(Source texts of formatted documents)
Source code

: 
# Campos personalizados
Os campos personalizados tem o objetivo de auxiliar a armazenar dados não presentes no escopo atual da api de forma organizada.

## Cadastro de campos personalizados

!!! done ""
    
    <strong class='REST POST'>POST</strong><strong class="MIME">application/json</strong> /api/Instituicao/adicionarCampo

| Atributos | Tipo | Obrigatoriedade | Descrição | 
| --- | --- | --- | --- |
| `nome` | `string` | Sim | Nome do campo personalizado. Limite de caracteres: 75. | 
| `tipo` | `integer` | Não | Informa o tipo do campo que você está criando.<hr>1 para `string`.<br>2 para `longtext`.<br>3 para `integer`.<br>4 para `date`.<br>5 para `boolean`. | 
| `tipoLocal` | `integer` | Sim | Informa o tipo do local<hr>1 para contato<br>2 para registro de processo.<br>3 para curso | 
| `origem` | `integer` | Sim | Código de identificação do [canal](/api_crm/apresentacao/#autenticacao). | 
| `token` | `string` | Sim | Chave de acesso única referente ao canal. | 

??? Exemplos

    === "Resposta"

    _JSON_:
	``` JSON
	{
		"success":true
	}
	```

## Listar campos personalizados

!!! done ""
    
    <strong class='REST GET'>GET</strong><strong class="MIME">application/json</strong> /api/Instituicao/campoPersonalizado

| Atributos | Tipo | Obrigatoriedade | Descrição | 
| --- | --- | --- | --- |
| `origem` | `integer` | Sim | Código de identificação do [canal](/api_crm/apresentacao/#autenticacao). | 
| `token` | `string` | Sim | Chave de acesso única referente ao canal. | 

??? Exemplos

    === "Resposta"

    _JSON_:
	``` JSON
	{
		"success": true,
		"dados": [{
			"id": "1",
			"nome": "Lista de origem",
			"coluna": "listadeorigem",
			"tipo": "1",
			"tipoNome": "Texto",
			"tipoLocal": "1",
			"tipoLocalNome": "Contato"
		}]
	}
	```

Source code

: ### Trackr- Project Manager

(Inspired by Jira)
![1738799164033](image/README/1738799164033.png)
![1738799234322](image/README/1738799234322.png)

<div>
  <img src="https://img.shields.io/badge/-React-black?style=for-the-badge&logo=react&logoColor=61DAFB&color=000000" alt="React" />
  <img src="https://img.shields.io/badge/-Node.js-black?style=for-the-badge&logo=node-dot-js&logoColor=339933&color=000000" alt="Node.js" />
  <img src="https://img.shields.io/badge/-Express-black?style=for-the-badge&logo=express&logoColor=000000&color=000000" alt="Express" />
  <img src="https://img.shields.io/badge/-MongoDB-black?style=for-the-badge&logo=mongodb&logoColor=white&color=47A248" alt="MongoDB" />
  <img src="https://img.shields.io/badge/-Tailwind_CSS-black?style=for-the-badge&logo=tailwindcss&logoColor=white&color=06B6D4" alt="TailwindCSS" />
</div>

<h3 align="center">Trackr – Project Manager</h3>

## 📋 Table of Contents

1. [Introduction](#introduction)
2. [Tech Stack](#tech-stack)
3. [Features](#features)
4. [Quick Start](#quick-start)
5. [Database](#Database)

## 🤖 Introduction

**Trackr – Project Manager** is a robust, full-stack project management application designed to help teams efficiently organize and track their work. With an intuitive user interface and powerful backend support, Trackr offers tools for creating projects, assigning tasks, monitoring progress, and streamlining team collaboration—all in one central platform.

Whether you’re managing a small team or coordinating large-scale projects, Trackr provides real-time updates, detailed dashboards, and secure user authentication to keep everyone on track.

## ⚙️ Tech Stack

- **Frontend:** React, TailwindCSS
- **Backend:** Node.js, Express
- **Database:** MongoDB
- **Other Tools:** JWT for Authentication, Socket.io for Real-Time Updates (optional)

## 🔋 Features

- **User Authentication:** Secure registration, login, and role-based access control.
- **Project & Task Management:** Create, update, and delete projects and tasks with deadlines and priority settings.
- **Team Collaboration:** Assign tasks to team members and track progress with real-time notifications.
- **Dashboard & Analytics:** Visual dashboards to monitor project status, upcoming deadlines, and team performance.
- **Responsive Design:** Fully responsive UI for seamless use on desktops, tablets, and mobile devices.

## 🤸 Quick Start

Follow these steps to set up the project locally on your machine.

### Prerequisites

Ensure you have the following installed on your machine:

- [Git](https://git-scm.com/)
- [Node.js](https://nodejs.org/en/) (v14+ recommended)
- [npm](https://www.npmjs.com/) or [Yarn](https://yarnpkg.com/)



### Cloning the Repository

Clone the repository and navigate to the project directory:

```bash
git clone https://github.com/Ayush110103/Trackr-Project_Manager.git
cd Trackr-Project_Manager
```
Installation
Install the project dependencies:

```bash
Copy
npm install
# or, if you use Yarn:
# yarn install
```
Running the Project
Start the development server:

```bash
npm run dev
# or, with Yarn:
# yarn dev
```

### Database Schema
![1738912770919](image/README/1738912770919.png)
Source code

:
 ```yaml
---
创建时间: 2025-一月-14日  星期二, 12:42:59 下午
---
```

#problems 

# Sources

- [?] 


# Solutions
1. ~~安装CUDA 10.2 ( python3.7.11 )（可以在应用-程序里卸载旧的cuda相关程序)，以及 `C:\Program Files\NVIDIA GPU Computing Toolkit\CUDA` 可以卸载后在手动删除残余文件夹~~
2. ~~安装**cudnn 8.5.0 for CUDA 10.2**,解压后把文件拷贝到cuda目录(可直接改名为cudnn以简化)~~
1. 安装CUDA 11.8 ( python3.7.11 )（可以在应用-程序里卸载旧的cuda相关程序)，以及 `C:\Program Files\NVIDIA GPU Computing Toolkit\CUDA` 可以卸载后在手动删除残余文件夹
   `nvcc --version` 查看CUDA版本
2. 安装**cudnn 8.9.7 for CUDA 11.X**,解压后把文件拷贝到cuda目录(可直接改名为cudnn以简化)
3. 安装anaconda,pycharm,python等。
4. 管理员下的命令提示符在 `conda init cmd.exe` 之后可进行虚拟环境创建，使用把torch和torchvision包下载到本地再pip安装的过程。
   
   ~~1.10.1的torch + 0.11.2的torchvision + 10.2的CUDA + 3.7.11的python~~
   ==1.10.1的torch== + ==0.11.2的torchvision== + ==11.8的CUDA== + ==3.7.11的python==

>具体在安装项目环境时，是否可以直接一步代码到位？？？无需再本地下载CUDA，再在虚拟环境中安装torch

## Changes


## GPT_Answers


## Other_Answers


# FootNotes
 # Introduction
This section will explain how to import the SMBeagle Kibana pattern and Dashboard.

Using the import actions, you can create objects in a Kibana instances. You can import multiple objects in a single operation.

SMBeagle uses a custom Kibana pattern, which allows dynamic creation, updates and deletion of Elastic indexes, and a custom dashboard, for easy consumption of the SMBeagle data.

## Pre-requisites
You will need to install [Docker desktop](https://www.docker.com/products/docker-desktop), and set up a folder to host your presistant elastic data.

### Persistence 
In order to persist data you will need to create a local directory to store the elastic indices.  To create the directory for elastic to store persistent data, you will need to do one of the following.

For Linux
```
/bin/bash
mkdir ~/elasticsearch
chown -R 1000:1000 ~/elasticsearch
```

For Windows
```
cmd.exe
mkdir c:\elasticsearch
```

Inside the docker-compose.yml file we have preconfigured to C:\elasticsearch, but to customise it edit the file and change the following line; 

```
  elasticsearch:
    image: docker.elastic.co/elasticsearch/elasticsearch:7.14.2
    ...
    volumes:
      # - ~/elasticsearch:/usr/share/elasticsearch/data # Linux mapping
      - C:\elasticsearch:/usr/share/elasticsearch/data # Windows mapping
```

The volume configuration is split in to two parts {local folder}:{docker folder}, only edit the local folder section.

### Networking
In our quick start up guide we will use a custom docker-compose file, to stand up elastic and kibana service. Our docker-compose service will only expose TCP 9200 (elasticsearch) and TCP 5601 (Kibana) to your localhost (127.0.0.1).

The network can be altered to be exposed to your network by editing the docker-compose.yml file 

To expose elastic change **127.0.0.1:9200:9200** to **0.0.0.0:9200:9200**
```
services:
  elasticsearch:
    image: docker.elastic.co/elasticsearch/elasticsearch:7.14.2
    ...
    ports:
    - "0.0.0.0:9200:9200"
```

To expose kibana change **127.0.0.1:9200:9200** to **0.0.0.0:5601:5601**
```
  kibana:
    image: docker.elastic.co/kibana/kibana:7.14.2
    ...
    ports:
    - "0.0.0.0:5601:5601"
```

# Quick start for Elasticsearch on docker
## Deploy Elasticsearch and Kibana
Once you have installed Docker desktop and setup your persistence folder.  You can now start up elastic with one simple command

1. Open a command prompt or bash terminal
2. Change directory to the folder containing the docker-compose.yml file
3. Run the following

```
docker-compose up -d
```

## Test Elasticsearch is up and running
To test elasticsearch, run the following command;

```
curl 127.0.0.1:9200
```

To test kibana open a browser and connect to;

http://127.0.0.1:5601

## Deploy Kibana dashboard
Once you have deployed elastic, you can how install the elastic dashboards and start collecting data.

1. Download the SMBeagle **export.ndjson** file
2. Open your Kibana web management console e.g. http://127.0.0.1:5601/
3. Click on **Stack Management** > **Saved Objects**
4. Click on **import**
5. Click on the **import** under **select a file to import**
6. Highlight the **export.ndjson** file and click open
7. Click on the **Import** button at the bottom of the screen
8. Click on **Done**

Instructions to follow>
Scan the lines above for the word "personalizados". Return each one that has it.

Result for this exercise>
# Campos personalizados
Os campos personalizados tem o objetivo de auxiliar a armazenar dados não presentes no escopo atual da api de forma organizada.
## Cadastro de campos personalizados
## Listar campos personalizados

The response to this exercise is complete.